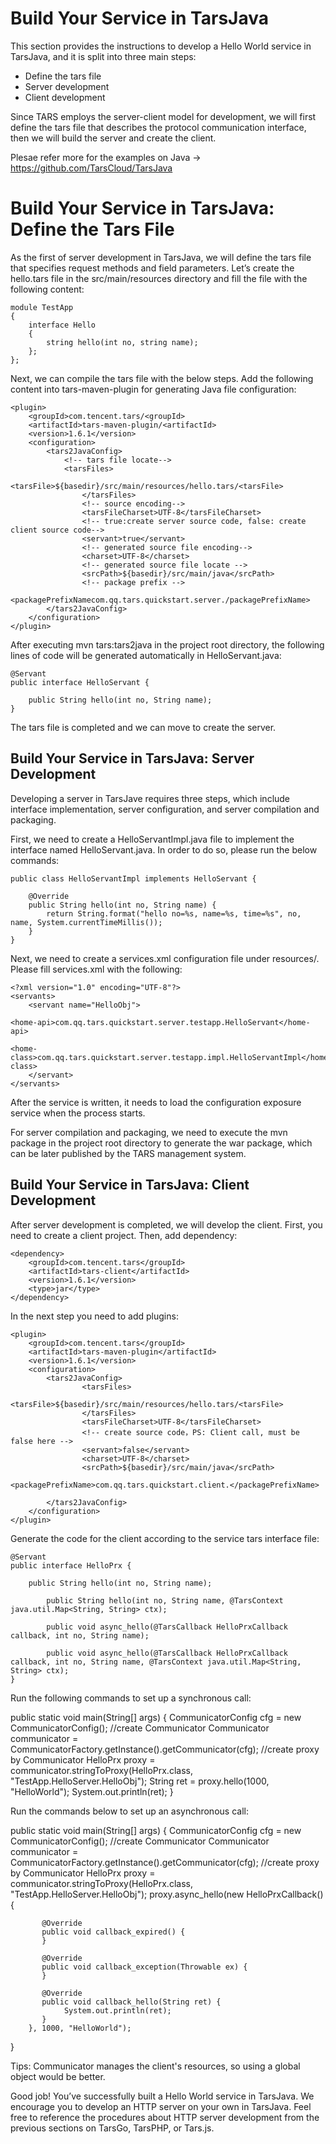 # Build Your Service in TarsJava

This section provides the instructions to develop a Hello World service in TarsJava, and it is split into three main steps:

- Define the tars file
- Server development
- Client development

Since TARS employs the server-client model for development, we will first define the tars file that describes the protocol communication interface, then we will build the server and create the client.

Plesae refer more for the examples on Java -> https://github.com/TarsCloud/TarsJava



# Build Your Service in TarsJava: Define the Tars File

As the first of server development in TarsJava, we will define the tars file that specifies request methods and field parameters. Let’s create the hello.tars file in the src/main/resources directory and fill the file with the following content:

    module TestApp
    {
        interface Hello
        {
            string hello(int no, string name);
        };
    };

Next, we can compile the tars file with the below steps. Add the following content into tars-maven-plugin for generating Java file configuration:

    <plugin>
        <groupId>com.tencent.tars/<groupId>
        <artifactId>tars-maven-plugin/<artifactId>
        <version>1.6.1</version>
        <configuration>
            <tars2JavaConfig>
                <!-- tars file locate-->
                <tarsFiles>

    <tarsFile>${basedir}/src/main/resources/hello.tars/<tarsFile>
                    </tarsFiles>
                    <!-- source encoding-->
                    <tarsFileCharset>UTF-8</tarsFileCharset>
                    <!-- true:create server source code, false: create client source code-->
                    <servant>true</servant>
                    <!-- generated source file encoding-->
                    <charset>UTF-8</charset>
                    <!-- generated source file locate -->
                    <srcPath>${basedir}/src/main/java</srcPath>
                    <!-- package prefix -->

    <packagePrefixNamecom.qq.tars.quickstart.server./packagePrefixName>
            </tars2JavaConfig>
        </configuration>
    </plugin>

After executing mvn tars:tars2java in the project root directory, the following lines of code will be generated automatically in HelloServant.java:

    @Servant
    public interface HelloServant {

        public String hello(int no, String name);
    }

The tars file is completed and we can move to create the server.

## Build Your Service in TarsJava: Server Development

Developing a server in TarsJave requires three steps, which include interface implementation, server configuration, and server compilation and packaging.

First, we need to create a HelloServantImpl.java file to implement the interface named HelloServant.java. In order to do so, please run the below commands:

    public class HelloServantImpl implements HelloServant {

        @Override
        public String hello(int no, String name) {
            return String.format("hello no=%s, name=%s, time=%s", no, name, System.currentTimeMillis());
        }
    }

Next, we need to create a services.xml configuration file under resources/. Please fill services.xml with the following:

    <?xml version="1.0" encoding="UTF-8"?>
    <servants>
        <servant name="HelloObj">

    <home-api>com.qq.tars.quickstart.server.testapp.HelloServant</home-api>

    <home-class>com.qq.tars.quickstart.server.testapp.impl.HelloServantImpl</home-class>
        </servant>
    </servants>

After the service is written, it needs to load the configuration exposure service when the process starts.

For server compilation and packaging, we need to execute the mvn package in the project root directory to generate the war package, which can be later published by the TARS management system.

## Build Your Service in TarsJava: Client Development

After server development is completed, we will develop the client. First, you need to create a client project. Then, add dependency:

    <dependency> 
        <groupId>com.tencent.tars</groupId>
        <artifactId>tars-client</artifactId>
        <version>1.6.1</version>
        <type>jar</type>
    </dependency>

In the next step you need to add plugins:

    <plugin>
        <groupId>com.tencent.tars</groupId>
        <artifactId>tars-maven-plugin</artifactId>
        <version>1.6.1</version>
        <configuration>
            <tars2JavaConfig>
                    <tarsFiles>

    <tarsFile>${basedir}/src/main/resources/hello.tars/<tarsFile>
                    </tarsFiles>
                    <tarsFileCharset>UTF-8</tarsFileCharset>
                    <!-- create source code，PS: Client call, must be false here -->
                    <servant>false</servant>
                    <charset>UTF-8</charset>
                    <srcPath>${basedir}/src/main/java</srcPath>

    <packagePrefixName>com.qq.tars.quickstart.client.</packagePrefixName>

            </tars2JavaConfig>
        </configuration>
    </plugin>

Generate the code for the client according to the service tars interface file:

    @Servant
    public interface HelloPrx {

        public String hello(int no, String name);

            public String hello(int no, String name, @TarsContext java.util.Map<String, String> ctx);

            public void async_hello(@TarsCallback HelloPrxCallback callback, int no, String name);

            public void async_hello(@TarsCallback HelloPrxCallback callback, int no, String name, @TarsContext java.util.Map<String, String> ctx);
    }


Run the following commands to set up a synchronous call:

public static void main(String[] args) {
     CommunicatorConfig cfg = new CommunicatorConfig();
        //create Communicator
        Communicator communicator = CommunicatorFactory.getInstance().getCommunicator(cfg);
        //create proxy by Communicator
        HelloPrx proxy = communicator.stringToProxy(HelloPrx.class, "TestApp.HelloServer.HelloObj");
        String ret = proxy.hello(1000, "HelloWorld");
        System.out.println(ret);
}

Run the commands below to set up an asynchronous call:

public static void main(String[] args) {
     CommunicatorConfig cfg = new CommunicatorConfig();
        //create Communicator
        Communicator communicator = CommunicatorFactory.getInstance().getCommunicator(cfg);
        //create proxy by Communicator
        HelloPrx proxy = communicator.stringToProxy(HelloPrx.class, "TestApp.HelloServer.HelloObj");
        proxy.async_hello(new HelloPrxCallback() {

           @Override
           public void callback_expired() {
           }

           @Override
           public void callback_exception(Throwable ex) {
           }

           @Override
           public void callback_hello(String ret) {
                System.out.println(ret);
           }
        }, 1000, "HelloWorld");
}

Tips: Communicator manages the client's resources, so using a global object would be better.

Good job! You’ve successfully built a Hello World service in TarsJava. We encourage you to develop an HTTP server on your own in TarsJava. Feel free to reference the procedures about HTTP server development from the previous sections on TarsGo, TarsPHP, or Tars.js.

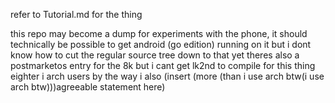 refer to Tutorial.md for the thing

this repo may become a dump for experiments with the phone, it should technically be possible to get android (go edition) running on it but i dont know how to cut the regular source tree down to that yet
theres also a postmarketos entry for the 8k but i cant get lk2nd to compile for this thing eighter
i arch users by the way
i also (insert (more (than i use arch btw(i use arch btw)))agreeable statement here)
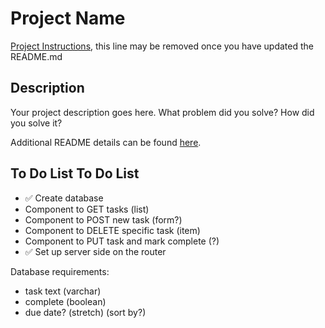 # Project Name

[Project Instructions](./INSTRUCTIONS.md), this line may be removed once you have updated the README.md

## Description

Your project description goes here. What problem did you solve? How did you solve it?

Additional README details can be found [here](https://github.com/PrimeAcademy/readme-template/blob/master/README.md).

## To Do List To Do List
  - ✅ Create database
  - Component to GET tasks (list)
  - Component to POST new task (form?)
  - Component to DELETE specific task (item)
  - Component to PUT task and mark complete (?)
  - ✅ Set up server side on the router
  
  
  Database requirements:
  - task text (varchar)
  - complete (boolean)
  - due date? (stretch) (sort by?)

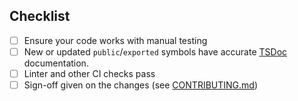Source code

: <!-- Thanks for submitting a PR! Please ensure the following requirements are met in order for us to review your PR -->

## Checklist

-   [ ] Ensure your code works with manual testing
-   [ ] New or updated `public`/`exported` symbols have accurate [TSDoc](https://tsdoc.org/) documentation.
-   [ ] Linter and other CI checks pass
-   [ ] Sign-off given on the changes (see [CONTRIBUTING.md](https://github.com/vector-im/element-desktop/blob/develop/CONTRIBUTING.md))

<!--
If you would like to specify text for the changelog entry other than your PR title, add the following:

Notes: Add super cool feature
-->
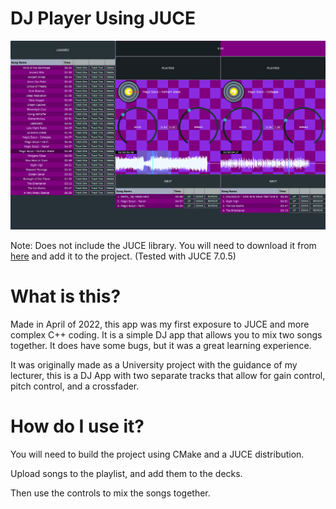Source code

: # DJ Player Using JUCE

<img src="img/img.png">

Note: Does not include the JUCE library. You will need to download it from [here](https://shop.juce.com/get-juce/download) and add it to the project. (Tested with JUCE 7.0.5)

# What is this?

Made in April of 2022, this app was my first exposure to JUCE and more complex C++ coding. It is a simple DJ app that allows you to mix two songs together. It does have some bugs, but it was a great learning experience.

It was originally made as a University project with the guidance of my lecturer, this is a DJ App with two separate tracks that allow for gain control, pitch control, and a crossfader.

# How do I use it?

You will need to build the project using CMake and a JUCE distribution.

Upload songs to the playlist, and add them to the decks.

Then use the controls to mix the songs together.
□ □ □ □ □
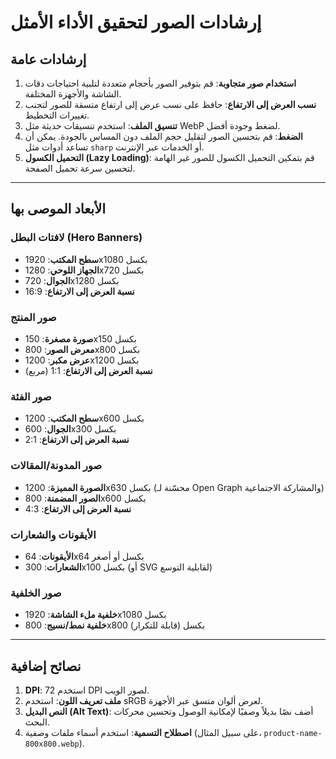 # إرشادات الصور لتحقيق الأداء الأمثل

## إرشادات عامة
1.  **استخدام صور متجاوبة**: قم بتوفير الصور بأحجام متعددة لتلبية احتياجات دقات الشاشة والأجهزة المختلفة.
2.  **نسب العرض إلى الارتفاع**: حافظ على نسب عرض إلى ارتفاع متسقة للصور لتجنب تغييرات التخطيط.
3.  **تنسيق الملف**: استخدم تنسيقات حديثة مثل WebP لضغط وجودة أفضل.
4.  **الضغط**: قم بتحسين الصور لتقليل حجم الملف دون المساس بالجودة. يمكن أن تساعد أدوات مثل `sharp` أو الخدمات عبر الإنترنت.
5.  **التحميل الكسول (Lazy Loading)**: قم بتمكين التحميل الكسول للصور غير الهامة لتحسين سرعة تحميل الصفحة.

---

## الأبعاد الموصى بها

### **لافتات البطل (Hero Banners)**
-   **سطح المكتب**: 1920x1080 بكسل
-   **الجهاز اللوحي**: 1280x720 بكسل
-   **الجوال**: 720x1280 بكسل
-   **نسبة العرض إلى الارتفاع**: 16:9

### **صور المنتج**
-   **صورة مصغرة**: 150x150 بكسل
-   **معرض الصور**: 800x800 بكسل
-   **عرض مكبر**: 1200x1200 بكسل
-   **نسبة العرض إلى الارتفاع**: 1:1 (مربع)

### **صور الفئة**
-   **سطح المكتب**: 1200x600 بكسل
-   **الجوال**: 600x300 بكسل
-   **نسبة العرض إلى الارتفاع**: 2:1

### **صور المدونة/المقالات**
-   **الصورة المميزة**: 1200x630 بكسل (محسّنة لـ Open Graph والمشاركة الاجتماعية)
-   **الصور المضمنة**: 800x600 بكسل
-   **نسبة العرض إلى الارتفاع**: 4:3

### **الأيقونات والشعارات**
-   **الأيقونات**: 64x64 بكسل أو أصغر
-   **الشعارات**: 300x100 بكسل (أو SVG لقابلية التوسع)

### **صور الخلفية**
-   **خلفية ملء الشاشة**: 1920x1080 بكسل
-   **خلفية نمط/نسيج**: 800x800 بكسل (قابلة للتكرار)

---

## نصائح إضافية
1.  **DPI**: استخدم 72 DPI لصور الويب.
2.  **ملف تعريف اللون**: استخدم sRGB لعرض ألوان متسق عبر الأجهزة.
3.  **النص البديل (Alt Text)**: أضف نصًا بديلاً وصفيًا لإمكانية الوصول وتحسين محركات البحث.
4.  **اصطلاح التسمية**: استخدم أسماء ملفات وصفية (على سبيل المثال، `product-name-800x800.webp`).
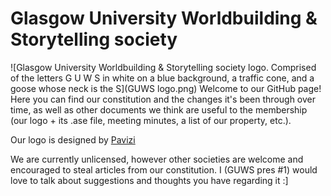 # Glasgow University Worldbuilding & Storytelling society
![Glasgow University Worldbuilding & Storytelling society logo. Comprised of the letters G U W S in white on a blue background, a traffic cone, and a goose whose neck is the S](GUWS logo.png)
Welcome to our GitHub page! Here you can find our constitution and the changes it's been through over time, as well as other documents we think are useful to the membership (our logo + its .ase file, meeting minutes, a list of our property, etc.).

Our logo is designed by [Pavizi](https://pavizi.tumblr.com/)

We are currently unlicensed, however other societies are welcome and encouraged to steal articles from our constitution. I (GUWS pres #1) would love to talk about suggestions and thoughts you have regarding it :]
□ □ □ □ □
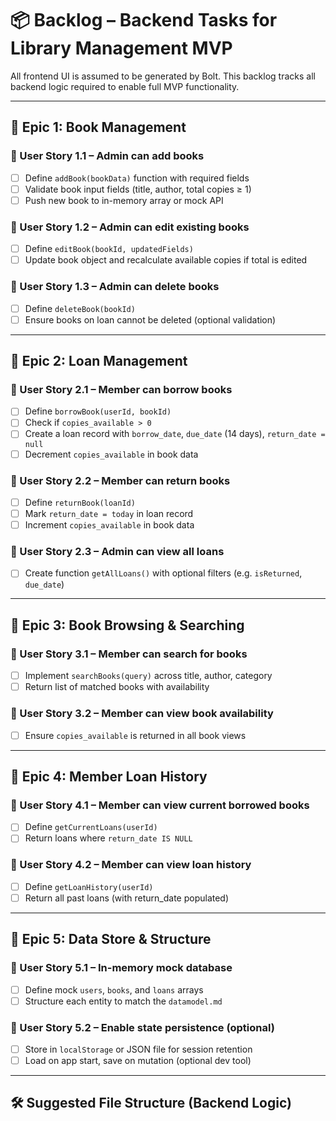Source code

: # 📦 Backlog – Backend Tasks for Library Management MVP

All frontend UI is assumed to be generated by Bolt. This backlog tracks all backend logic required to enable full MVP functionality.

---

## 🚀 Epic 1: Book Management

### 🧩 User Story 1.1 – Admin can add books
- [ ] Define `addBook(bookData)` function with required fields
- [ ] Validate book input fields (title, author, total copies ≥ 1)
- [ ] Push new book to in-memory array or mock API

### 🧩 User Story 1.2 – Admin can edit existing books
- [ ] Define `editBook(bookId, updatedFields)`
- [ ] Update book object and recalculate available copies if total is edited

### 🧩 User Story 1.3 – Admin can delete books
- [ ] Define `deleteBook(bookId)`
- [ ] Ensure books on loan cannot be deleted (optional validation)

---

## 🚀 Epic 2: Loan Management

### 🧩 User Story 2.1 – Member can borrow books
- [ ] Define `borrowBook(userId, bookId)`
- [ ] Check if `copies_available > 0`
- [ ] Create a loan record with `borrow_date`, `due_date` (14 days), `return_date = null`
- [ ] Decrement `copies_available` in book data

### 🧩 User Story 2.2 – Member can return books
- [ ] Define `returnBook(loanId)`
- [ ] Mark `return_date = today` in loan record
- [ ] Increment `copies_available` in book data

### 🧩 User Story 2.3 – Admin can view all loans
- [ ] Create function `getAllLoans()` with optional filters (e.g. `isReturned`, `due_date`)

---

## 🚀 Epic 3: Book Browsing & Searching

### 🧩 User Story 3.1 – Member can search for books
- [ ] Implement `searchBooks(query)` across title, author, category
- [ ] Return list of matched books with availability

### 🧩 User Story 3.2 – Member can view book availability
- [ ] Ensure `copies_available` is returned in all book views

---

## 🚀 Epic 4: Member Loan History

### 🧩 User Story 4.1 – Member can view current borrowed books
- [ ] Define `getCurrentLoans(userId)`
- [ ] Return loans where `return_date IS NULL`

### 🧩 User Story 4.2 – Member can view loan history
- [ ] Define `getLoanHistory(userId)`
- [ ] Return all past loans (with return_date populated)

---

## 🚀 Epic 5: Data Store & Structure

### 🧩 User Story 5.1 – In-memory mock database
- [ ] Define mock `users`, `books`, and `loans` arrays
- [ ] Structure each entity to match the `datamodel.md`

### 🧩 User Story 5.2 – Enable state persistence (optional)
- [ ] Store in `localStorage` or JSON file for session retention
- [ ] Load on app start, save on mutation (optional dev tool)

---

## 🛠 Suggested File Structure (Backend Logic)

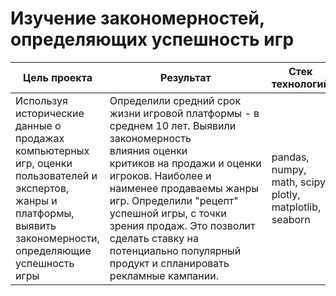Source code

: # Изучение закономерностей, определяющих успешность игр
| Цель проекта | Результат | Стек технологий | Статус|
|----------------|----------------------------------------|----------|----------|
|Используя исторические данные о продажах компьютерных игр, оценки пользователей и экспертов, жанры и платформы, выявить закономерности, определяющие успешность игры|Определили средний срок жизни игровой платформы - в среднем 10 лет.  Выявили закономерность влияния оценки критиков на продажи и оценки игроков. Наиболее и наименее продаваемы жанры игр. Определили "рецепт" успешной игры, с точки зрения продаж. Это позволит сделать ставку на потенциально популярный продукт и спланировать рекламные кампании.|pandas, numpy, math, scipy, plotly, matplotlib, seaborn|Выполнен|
□ □ □ □ □
§ **DIRECTIONS FOR THIS TASK**: In the listing above, find the line with "- [ ] Define mock" and the line with "plotly, matplotlib, seaborn|Выполнен|". Output both, plus every line between them, and no pictures.

§ **EXERCISE OUTPUT**:
- [ ] Define mock `users`, `books`, and `loans` arrays
- [ ] Structure each entity to match the `datamodel.md`

### 🧩 User Story 5.2 – Enable state persistence (optional)
- [ ] Store in `localStorage` or JSON file for session retention
- [ ] Load on app start, save on mutation (optional dev tool)

---

## 🛠 Suggested File Structure (Backend Logic)

Source code

: # Изучение закономерностей, определяющих успешность игр
| Цель проекта | Результат | Стек технологий | Статус|
|----------------|----------------------------------------|----------|----------|
|Используя исторические данные о продажах компьютерных игр, оценки пользователей и экспертов, жанры и платформы, выявить закономерности, определяющие успешность игры|Определили средний срок жизни игровой платформы - в среднем 10 лет.  Выявили закономерность влияния оценки критиков на продажи и оценки игроков. Наиболее и наименее продаваемы жанры игр. Определили "рецепт" успешной игры, с точки зрения продаж. Это позволит сделать ставку на потенциально популярный продукт и спланировать рекламные кампании.|pandas, numpy, math, scipy, plotly, matplotlib, seaborn|Выполнен|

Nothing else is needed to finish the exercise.